The article “Using Metadata to Find Paul Revere by Kieran Healy was very interesting because it allowed the reader to get an understanding of how we could relate the mediums of social networking to going through historical data. Paralleling people on social media today to historical figure Paul Revere drives home the point that information stripping technologies of today can be used to find important people of the past due to repetition. The relationships between people, the interconnections between groups and the overarching figures allow historians to learn who the key players of history are just like today. Also, through chronicling and annotating every social connection between people and groups, the author suggests that you could one day be able to learn more about their social and personal life. My peer, NL, relates this article to the six degrees of Francis Bacon “because they both showed that important people can be found using unbiased network analysis”. The one thing I found a little troubling to understand was how social media analysis would work in the future. Looking at the information we have of the past, it was only the most famous who were written about. Only the most important were a part of organizations, social groups and clubs. Now, whether it be the most important or the least important person, there is so much information on every human being. How will someone know that Barack Obama is more important than say, Snooki 100 years from now?

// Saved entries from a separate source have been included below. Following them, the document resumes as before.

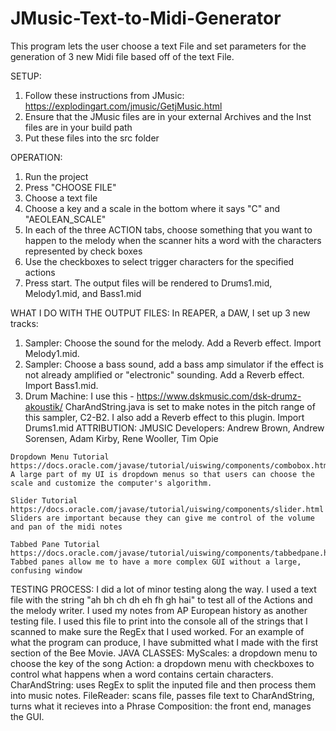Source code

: # JMusic-Text-to-Midi-Generator
This program lets the user choose a text File and set parameters for the generation of 3 new Midi file based off of the text File.

SETUP:
1. Follow these instructions from JMusic:
https://explodingart.com/jmusic/GetjMusic.html
2. Ensure that the JMusic files are in your external Archives and the Inst files are in your build path
3. Put these files into the src folder

OPERATION:
1. Run the project
2. Press "CHOOSE FILE"
3. Choose a text file
4. Choose a key and a scale in the bottom where it says "C" and "AEOLEAN_SCALE"
5. In each of the three ACTION tabs, choose something that you want to happen to the melody when the scanner hits a word with the characters represented by check boxes
6. Use the checkboxes to select trigger characters for the specified actions
7. Press start. The output files will be rendered to Drums1.mid, Melody1.mid, and Bass1.mid

WHAT I DO WITH THE OUTPUT FILES:
In REAPER, a DAW, I set up 3 new tracks:
  1. Sampler: Choose the sound for the melody. Add a Reverb effect. Import Melody1.mid.
  2. Sampler: Choose a bass sound, add a bass amp simulator if the effect is not already amplified or "electronic" sounding.
    Add a Reverb effect. Import Bass1.mid.
  3. Drum Machine: I use this - https://www.dskmusic.com/dsk-drumz-akoustik/
  CharAndString.java is set to make notes in the pitch range of this sampler, C2-B2. I also add a Reverb effect to this plugin. Import       Drums1.mid
  ATTRIBUTION:
    JMUSIC Developers: Andrew Brown, Andrew Sorensen, Adam Kirby, Rene Wooller, Tim Opie
    
    Dropdown Menu Tutorial
    https://docs.oracle.com/javase/tutorial/uiswing/components/combobox.html
    A large part of my UI is dropdown menus so that users can choose the scale and customize the computer's algorithm.
    
    Slider Tutorial
    https://docs.oracle.com/javase/tutorial/uiswing/components/slider.html
    Sliders are important because they can give me control of the volume and pan of the midi notes
    
    Tabbed Pane Tutorial
    https://docs.oracle.com/javase/tutorial/uiswing/components/tabbedpane.html
    Tabbed panes allow me to have a more complex GUI without a large, confusing window

 TESTING PROCESS:
    I did a lot of minor testing along the way. I used a text file with the string "ah bh ch dh eh fh gh hai" to test all of the Actions and the melody writer. I used my notes from AP European history as another testing file. I used this file to print into the console all of the strings that I scanned to make sure the RegEx that I used worked. For an example of what the program can produce, I have submitted what I made with the first section of the Bee Movie.
    JAVA CLASSES:
MyScales: a dropdown menu to choose the key of the song
Action: a dropdown menu with checkboxes to control what happens when a word contains certain characters.
CharAndString: uses RegEx to split the inputed file and then process them into music notes.
FileReader: scans file, passes file text to CharAndString, turns what it recieves into a Phrase
Composition: the front end, manages the GUI.
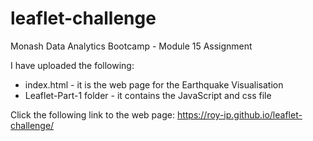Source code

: # leaflet-challenge
Monash Data Analytics Bootcamp - Module 15 Assignment 

I have uploaded the following:
  - index.html - it is the web page for the Earthquake Visualisation
  - Leaflet-Part-1 folder - it contains the JavaScript and css file

Click the following link to the web page: https://roy-ip.github.io/leaflet-challenge/
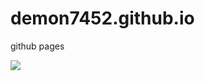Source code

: demon7452.github.io
===================

github pages


<img dynsrc="http://demon7452.github.io/audio/外婆桥.mp3" src="http://demon7452.github.io/images/url.jpg" start=mouseover/>
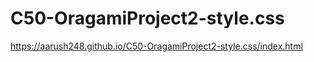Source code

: # C50-OragamiProject2-style.css

https://aarush248.github.io/C50-OragamiProject2-style.css/index.html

Posted on November 8, 2018 by PE

Lynching, Visualization and Visibility!

In the article “Lynching, Visualization and Visibility” by Lincoln Mullen, Mullen highlights how data can be perceived differently without the context alongside it. In the piece, Mullen looks at historical data of lynchings, a controversial and saddening part of American history. The writer also highlights the work of another journalist, Mathews, who looked at the same given data alongside a strong religious understanding of the act. As a result of this, Mathews drew a very different conclusion on the historical data than Mullen did. Mathews visualized the data without looking only at the empirical data, but rather, the history and religious significance behind the act to find out why it was caused. This writer looked at the trends of data, and took from it not their significance, but what it said about the religious understanding of lynching. I found this wildly confusing. Matthews argued that with a lack of lynching data, it meant, essentially, that more lynchings were happening during that time period due to the understanding that lynching was “a ritual that made power visible, yet its power depended in part on its lack of visibility in the official records”. So basically, at times were there was less information available about lynchings, more lynchings were taking place. To echo what RF said in their blog post, “the context in which we read and visualize data can sometimes be just as powerful as the insights themselves.” Reading this article was incredibly eye opening as it essentially rebuffs any information taken down about lynching acts ever and that same information has given us a warped understanding of history as a result.

Posted on October 16, 2018 by PE

DCS Response 2 for 10.16.2018

After reading “Alien Reading: Text-Mining, Language Standardization and the Humanities”, I was more aware of how hard it is to fully understand the written word, especially when you are a computer trying to read and synthesize the information in the text. Just as the article stated, computers “tend to privilege the informational over the aesthetic dimensions of language; and they primarily consist of prose” which makes it extremely difficult to be able to fully automate the understanding of a text. For text-mining, for example, technical and informational genres suit the task better as they are easier to understand compared to multiple types of writing at once. This topic was really interesting to me as an english major because my main line of work, currently, is to connect with writers and readers by written communication, whether that be my own writing or reading someone else’s. To have that connection be something that a computer can’t always fully automate is both wildly interesting and powerful, and honestly comforting. I am happy that the written word cannot be so easily understood. I am happy that it takes more than a software to understand humans and their written thoughts.